Repeat these records exactly, pictures excluded.

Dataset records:

● ● ●

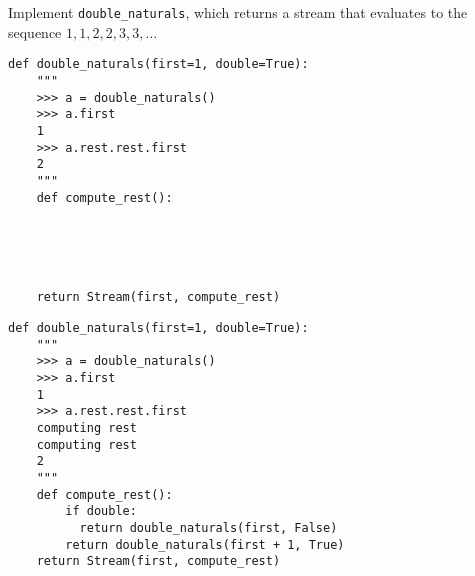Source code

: \begin{blocksection}
\question Implement \lstinline$double_naturals$, which returns a stream that evaluates to
the sequence $1, 1, 2, 2, 3, 3, \ldots$

\ifprintanswers\else
\begin{lstlisting}
def double_naturals(first=1, double=True):
    """
    >>> a = double_naturals()
    >>> a.first
    1
    >>> a.rest.rest.first
    2
    """
    def compute_rest():





    return Stream(first, compute_rest)
\end{lstlisting}
\fi

\begin{solution}
\begin{lstlisting}
def double_naturals(first=1, double=True):
    """
    >>> a = double_naturals()
    >>> a.first
    1
    >>> a.rest.rest.first
    computing rest
    computing rest
    2
    """
    def compute_rest():
        if double:
          return double_naturals(first, False)
        return double_naturals(first + 1, True)
    return Stream(first, compute_rest)
\end{lstlisting}
\end{solution}
\end{blocksection}
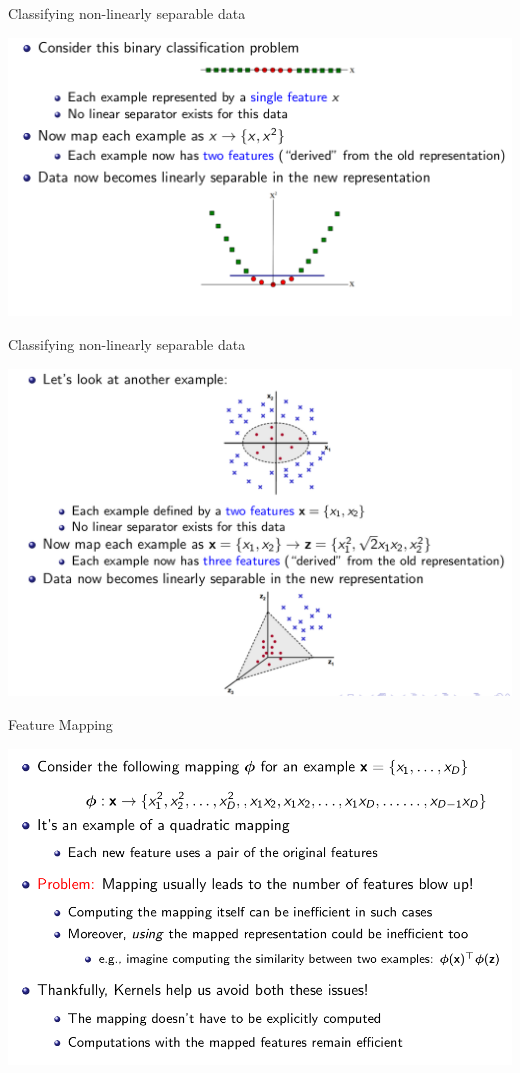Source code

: \documentclass{beamer}
\begin{document}
\begin{frame}{Classifying non-linearly separable data}
    \begin{center}
        \includegraphics[scale=0.32]{kernels2.png}
    \end{center}
\end{frame}
\begin{frame}{Classifying non-linearly separable data}
    \begin{center}
        \includegraphics[scale=0.32]{kernels3.png}
    \end{center}
\end{frame}
\begin{frame}{Feature Mapping}
    \begin{center}
        \includegraphics[scale=0.32]{kernels4.png}
    \end{center}
\end{frame}
\end{document}

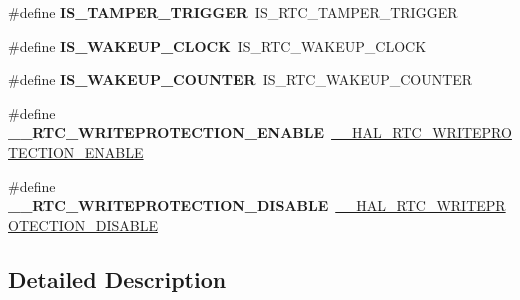 \begin{DoxyCompactItemize}
\item 
\#define {\bfseries I\+S\+\_\+\+T\+A\+M\+P\+E\+R\+\_\+\+T\+R\+I\+G\+G\+ER}~I\+S\+\_\+\+R\+T\+C\+\_\+\+T\+A\+M\+P\+E\+R\+\_\+\+T\+R\+I\+G\+G\+ER\hypertarget{group___h_a_l___r_t_c___aliased___macros_gaa0fe0373701cfd583ae46173a60248b2}{}\label{group___h_a_l___r_t_c___aliased___macros_gaa0fe0373701cfd583ae46173a60248b2}

\item 
\#define {\bfseries I\+S\+\_\+\+W\+A\+K\+E\+U\+P\+\_\+\+C\+L\+O\+CK}~I\+S\+\_\+\+R\+T\+C\+\_\+\+W\+A\+K\+E\+U\+P\+\_\+\+C\+L\+O\+CK\hypertarget{group___h_a_l___r_t_c___aliased___macros_ga85becc3221346e2b872ca8f205776a47}{}\label{group___h_a_l___r_t_c___aliased___macros_ga85becc3221346e2b872ca8f205776a47}

\item 
\#define {\bfseries I\+S\+\_\+\+W\+A\+K\+E\+U\+P\+\_\+\+C\+O\+U\+N\+T\+ER}~I\+S\+\_\+\+R\+T\+C\+\_\+\+W\+A\+K\+E\+U\+P\+\_\+\+C\+O\+U\+N\+T\+ER\hypertarget{group___h_a_l___r_t_c___aliased___macros_ga806f88006a410ad9a990d4b1dff449f4}{}\label{group___h_a_l___r_t_c___aliased___macros_ga806f88006a410ad9a990d4b1dff449f4}

\item 
\#define {\bfseries \+\_\+\+\_\+\+R\+T\+C\+\_\+\+W\+R\+I\+T\+E\+P\+R\+O\+T\+E\+C\+T\+I\+O\+N\+\_\+\+E\+N\+A\+B\+LE}~\hyperlink{group___r_t_c___exported___macros_ga9eaed4a4db3b3232c1ca5d8ffa6ff4d8}{\+\_\+\+\_\+\+H\+A\+L\+\_\+\+R\+T\+C\+\_\+\+W\+R\+I\+T\+E\+P\+R\+O\+T\+E\+C\+T\+I\+O\+N\+\_\+\+E\+N\+A\+B\+LE}\hypertarget{group___h_a_l___r_t_c___aliased___macros_gad93d3e4b8add5593e8a4c0ee4b60c659}{}\label{group___h_a_l___r_t_c___aliased___macros_gad93d3e4b8add5593e8a4c0ee4b60c659}

\item 
\#define {\bfseries \+\_\+\+\_\+\+R\+T\+C\+\_\+\+W\+R\+I\+T\+E\+P\+R\+O\+T\+E\+C\+T\+I\+O\+N\+\_\+\+D\+I\+S\+A\+B\+LE}~\hyperlink{group___r_t_c___exported___macros_gae150645fb78c1d175b9e0f88fc3f4ad4}{\+\_\+\+\_\+\+H\+A\+L\+\_\+\+R\+T\+C\+\_\+\+W\+R\+I\+T\+E\+P\+R\+O\+T\+E\+C\+T\+I\+O\+N\+\_\+\+D\+I\+S\+A\+B\+LE}\hypertarget{group___h_a_l___r_t_c___aliased___macros_ga50e1d57530318f33dfa59d44c3f086ce}{}\label{group___h_a_l___r_t_c___aliased___macros_ga50e1d57530318f33dfa59d44c3f086ce}

\end{DoxyCompactItemize}


\subsection{Detailed Description}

● ● ●

ANSWER TO THE EXERCISE.
Source code

: \begin{blocksection}
\question Implement \lstinline$double_naturals$, which returns a stream that evaluates to
the sequence $1, 1, 2, 2, 3, 3, \ldots$

\ifprintanswers\else
\begin{lstlisting}
def double_naturals(first=1, double=True):
    """
    >>> a = double_naturals()
    >>> a.first
    1
    >>> a.rest.rest.first
    2
    """
    def compute_rest():





    return Stream(first, compute_rest)
\end{lstlisting}
\fi

\begin{solution}
\begin{lstlisting}
def double_naturals(first=1, double=True):
    """
    >>> a = double_naturals()
    >>> a.first
    1
    >>> a.rest.rest.first
    computing rest
    computing rest
    2
    """
    def compute_rest():
        if double:
          return double_naturals(first, False)
        return double_naturals(first + 1, True)
    return Stream(first, compute_rest)
\end{lstlisting}
\end{solution}
\end{blocksection}
Source code

: \documentclass{beamer}
\begin{document}
\begin{frame}{Classifying non-linearly separable data}
    \begin{center}
        \includegraphics[scale=0.32]{kernels2.png}
    \end{center}
\end{frame}
\begin{frame}{Classifying non-linearly separable data}
    \begin{center}
        \includegraphics[scale=0.32]{kernels3.png}
    \end{center}
\end{frame}
\begin{frame}{Feature Mapping}
    \begin{center}
        \includegraphics[scale=0.32]{kernels4.png}
    \end{center}
\end{frame}
\end{document}

 \begin{DoxyCompactItemize}
\item 
\#define {\bfseries I\+S\+\_\+\+T\+A\+M\+P\+E\+R\+\_\+\+T\+R\+I\+G\+G\+ER}~I\+S\+\_\+\+R\+T\+C\+\_\+\+T\+A\+M\+P\+E\+R\+\_\+\+T\+R\+I\+G\+G\+ER\hypertarget{group___h_a_l___r_t_c___aliased___macros_gaa0fe0373701cfd583ae46173a60248b2}{}\label{group___h_a_l___r_t_c___aliased___macros_gaa0fe0373701cfd583ae46173a60248b2}

\item 
\#define {\bfseries I\+S\+\_\+\+W\+A\+K\+E\+U\+P\+\_\+\+C\+L\+O\+CK}~I\+S\+\_\+\+R\+T\+C\+\_\+\+W\+A\+K\+E\+U\+P\+\_\+\+C\+L\+O\+CK\hypertarget{group___h_a_l___r_t_c___aliased___macros_ga85becc3221346e2b872ca8f205776a47}{}\label{group___h_a_l___r_t_c___aliased___macros_ga85becc3221346e2b872ca8f205776a47}

\item 
\#define {\bfseries I\+S\+\_\+\+W\+A\+K\+E\+U\+P\+\_\+\+C\+O\+U\+N\+T\+ER}~I\+S\+\_\+\+R\+T\+C\+\_\+\+W\+A\+K\+E\+U\+P\+\_\+\+C\+O\+U\+N\+T\+ER\hypertarget{group___h_a_l___r_t_c___aliased___macros_ga806f88006a410ad9a990d4b1dff449f4}{}\label{group___h_a_l___r_t_c___aliased___macros_ga806f88006a410ad9a990d4b1dff449f4}

\item 
\#define {\bfseries \+\_\+\+\_\+\+R\+T\+C\+\_\+\+W\+R\+I\+T\+E\+P\+R\+O\+T\+E\+C\+T\+I\+O\+N\+\_\+\+E\+N\+A\+B\+LE}~\hyperlink{group___r_t_c___exported___macros_ga9eaed4a4db3b3232c1ca5d8ffa6ff4d8}{\+\_\+\+\_\+\+H\+A\+L\+\_\+\+R\+T\+C\+\_\+\+W\+R\+I\+T\+E\+P\+R\+O\+T\+E\+C\+T\+I\+O\+N\+\_\+\+E\+N\+A\+B\+LE}\hypertarget{group___h_a_l___r_t_c___aliased___macros_gad93d3e4b8add5593e8a4c0ee4b60c659}{}\label{group___h_a_l___r_t_c___aliased___macros_gad93d3e4b8add5593e8a4c0ee4b60c659}

\item 
\#define {\bfseries \+\_\+\+\_\+\+R\+T\+C\+\_\+\+W\+R\+I\+T\+E\+P\+R\+O\+T\+E\+C\+T\+I\+O\+N\+\_\+\+D\+I\+S\+A\+B\+LE}~\hyperlink{group___r_t_c___exported___macros_gae150645fb78c1d175b9e0f88fc3f4ad4}{\+\_\+\+\_\+\+H\+A\+L\+\_\+\+R\+T\+C\+\_\+\+W\+R\+I\+T\+E\+P\+R\+O\+T\+E\+C\+T\+I\+O\+N\+\_\+\+D\+I\+S\+A\+B\+LE}\hypertarget{group___h_a_l___r_t_c___aliased___macros_ga50e1d57530318f33dfa59d44c3f086ce}{}\label{group___h_a_l___r_t_c___aliased___macros_ga50e1d57530318f33dfa59d44c3f086ce}

\end{DoxyCompactItemize}


\subsection{Detailed Description}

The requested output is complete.